Leben
Stadtwerke Flensburg – Schimmel oder Schulden?
Wie eng wird es im kommenden Jahr für uns? Das ist eine der zentralen Fragen in meinem Freundes- und Bekanntenkreis. Und natürlich blicken auch viele Unternehmer sorgsam in die Zukunft. Synchron zu den steigenden Preisen wachsen bei vielen die Sorgen und Ängste. „Es ist bereits sehr eng bei uns“ schilderte mir ein befreundetes Pärchen. „Die Kosten für den Wocheneinkauf tun mittlerweile schon wirklich weh, aber nun kommen auch noch die Stadtwerke obendrauf.“ Der Blick in ihre Augen verrät mir echte Sorgen. Beide sind berufstätig und sie haben zwei Kinder. Sie leben genügsam und sind alles andere als verschwenderisch.
Das neue Jahr beginnt ähnlich, wie das letzte Jahr endete- mit drastischen Preiserhöhungen.
Im Oktober teilten die Stadtwerke zunächst die neuen Strompreise mit, vor einigen Tagen folgten nun auch die Preiserhöhungen bei der Fernwärme. „Mein Preis ist gerade von rund 93 Euro auf 166 Euro gestiegen. Das begann schon im April des letzten Jahres, vorher lag der Preis noch bei 82,46 Euro.“ schilderte mir ein Arbeitskollege zum Jahreswechsel. Unfassbare und auch besorgniserregende Zahlen, wie ich finde. Die Kosten der Fernwärme haben sich also innerhalb eines Jahres schon mehr als verdoppelt.
Erleichterung durch den Preisdeckel des Bundes – ein Placebo-Effekt?
Im Gießkannenprinzip greift nun der Preisdeckel, der die Preiserhöhungen augenscheinlich mildern soll.
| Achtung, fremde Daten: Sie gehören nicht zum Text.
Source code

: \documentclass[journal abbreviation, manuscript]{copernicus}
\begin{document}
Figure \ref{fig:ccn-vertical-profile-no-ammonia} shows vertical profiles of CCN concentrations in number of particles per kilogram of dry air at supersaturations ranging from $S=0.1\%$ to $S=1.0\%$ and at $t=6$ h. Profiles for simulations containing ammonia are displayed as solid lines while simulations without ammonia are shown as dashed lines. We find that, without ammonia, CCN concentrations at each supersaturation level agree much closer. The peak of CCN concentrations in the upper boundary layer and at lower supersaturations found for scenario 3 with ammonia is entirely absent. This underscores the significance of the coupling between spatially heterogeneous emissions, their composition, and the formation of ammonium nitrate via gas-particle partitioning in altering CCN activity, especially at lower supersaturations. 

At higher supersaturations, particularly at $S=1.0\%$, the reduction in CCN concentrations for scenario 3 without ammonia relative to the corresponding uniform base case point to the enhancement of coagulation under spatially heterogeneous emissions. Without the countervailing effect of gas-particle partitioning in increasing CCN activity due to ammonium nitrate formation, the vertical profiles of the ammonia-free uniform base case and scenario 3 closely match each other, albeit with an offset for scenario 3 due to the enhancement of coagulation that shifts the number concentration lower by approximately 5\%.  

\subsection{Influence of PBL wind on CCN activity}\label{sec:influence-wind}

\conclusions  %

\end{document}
Im eben benannten Beispiel meines Arbeitskollegen bedeutet das eine Senkung der 166 € auf 95 € Euro. Das wirkt zunächst erleichternd, aber machen wir uns da nicht etwas vor? Denn die Stadtwerke werden ja nicht auf ihre Einnahmen verzichten. Der Preisdeckel stammt aus unseren Steuerleistungen und wird so letztlich von uns selbst bezahlt (außerdem gilt er nur für 80 Prozent des Verbrauchs). Schlimmer erscheint es mir jedoch, dass die Preissteigerung der Flensburger Stadtwerke durch die Preisgleitklausel kommt. Sie erinnern sich vielleicht noch an die fragwürdige Formel, die bis heute keiner versteht? Die Preissteigerung resultiert NICHT aus der realen Geschäftslage. Es geht hier um satte Gewinne des Unternehmens.
Geht es überhaupt noch um uns Bürger/innen?
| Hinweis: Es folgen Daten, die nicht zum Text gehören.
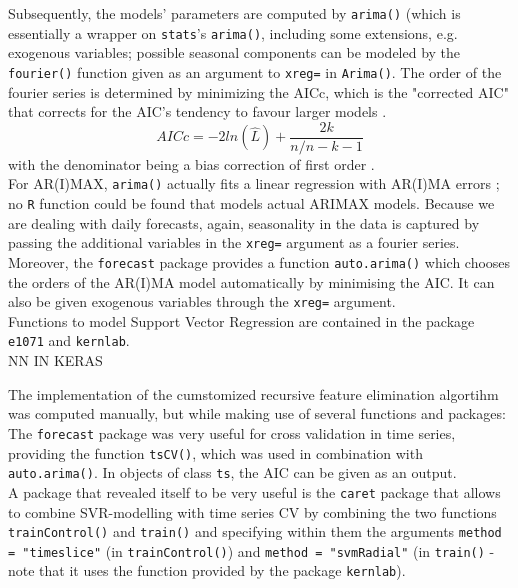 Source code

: \documentclass[a4paper, 11pt]{article}
\begin{document}
Subsequently, the models' parameters are computed by \texttt{arima()} (which is essentially a wrapper on \texttt{stats}'s \texttt{arima()}, including some extensions, e.g. exogenous variables; possible seasonal components can be modeled by the \texttt{fourier()} function given as an argument to \texttt{xreg=} in \texttt{Arima()}. The order of the fourier series is determined by minimizing the AICc, which is the "corrected AIC" that corrects for the AIC's tendency to favour larger models \citep{Wit.2012}. \\
\begin{equation}
AICc = -2ln(\hat{L})+\frac{2k}{n/n-k-1}
\end{equation}
with the denominator being a bias correction of first order \citep{Wit.2012}.\\
For AR(I)MAX, \texttt{arima()} actually fits a linear regression with AR(I)MA errors \citep{Hyndman.2018}; no \texttt{R} function could be found that models actual ARIMAX models. Because we are dealing with daily forecasts, again, seasonality in the data is captured by passing the additional variables in the \texttt{xreg=} argument as a fourier series.
Moreover, the \texttt{forecast} package provides a function \texttt{auto.arima()} which chooses the orders of the AR(I)MA model automatically by minimising the AIC. It can also be given exogenous variables through the \texttt{xreg=} argument.\\

Functions to model Support Vector Regression are contained in the package \texttt{e1071} and \texttt{kernlab}.\\

NN IN KERAS

The implementation of the cumstomized recursive feature elimination algortihm was computed manually, but while making use of several functions and packages:
The \texttt{forecast} package was very useful for cross validation in time series, providing the function \texttt{tsCV()}, which was used in combination with \texttt{auto.arima()}. In objects of class \texttt{ts}, the AIC can be given as an output. \\ 
A package that revealed itself to be very useful is the \texttt{caret} package that allows to combine SVR-modelling with time series CV by combining the two functions \texttt{trainControl()} and \texttt{train()} and specifying within them the arguments \texttt{method = "timeslice"} (in \texttt{trainControl()}) and \texttt{method = "svmRadial"} (in \texttt{train()} - note that it uses the function provided by the package \texttt{kernlab}).
\end{document}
Sie müssen wissen, dass die Stadtwerke – vereinfacht gesagt – Bürgerstadtwerke sind. Sie gehören uns. Die Stadt Flensburg ist 100%-Eigentümerin der Stadtwerke. Es gibt keine Aktienkonzerne, Privatinvestoren oder andere Unternehmen, die beteiligt sind. Das bedeutet, dass die Stadtwerke nur das machen müssen, was die Stadt wünscht. Sie müssen keine Gewinne erwirtschaften, um Dividenden zu bedienen oder Aktienkurse zu stützen. Die Stadtwerke müssen nur so viel einnehmen, dass die Kosten gedeckt sind und die Instandhaltung der Anlagen und Netze gesichert ist.
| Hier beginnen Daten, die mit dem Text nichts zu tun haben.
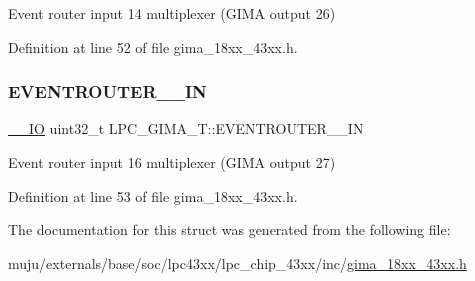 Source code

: Event router input 14 multiplexer (G\+I\+MA output 26) 

Definition at line 52 of file gima\+\_\+18xx\+\_\+43xx.\+h.

\mbox{\label{struct_l_p_c___g_i_m_a___t_ade191ef1ff718f439189b2cedbc39b69}} 
\subsubsection{\texorpdfstring{E\+V\+E\+N\+T\+R\+O\+U\+T\+E\+R\+\_\+\_\+\+IN}{EVENTROUTER\_16\_IN}}
{\footnotesize\ttfamily \hyperlink{core__sc300_8h_aec43007d9998a0a0e01faede4133d6be}{\+\_\+\+\_\+\+IO} uint32\+\_\+t L\+P\+C\+\_\+\+G\+I\+M\+A\+\_\+\+T\+::\+E\+V\+E\+N\+T\+R\+O\+U\+T\+E\+R\+\_\+\_\+\+IN}

Event router input 16 multiplexer (G\+I\+MA output 27) 

Definition at line 53 of file gima\+\_\+18xx\+\_\+43xx.\+h.



The documentation for this struct was generated from the following file\+:\begin{DoxyCompactItemize}
\item 
muju/externals/base/soc/lpc43xx/lpc\+\_\+chip\+\_\+43xx/inc/\hyperlink{gima__18xx__43xx_8h}{gima\+\_\+18xx\+\_\+43xx.\+h}\end{DoxyCompactItemize}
Aber natürlich hat die Ratsversammlung als Chef der Stadt Wünsche: Sie möchte mehrere Millionen jedes Jahr an Gewinnabführung haben, um den eigenen Haushalt aufzubessern – auch wenn es die Finanzlage nicht rettet. Und als neuen Wunsch gibt es die CO2-Neutralität. Natürlich wird die viel Geld kosten, das wir als Verbraucher bezahlen müssen. Aber es stellt sich die Frage, ob man sich im Rathaus wirklich ausreichende Gedanken über die sozialen Folgen gemacht hat. Ein Freund, der sich diesbezüglich schriftlich an die Gremien wandte, erhielt jedenfalls keine Antworten. (Ausnahme Flensburg WÄHLEN!) Kein Wunder: denn faire Preise wurden in Beschlüssen nur gerade so eben noch als Unternehmenszielvorgabe aufgenommen und stehen für die Politik an letzter Stelle. Attraktive Arbeitsplätze, Gewinnerzielung oder Dekarbonisierung (weg von der Kohle) wurden deutlich höher priorisiert.
Und diese Entscheidung werden einige von uns zukünftig schmerzhaft zu spüren bekommen.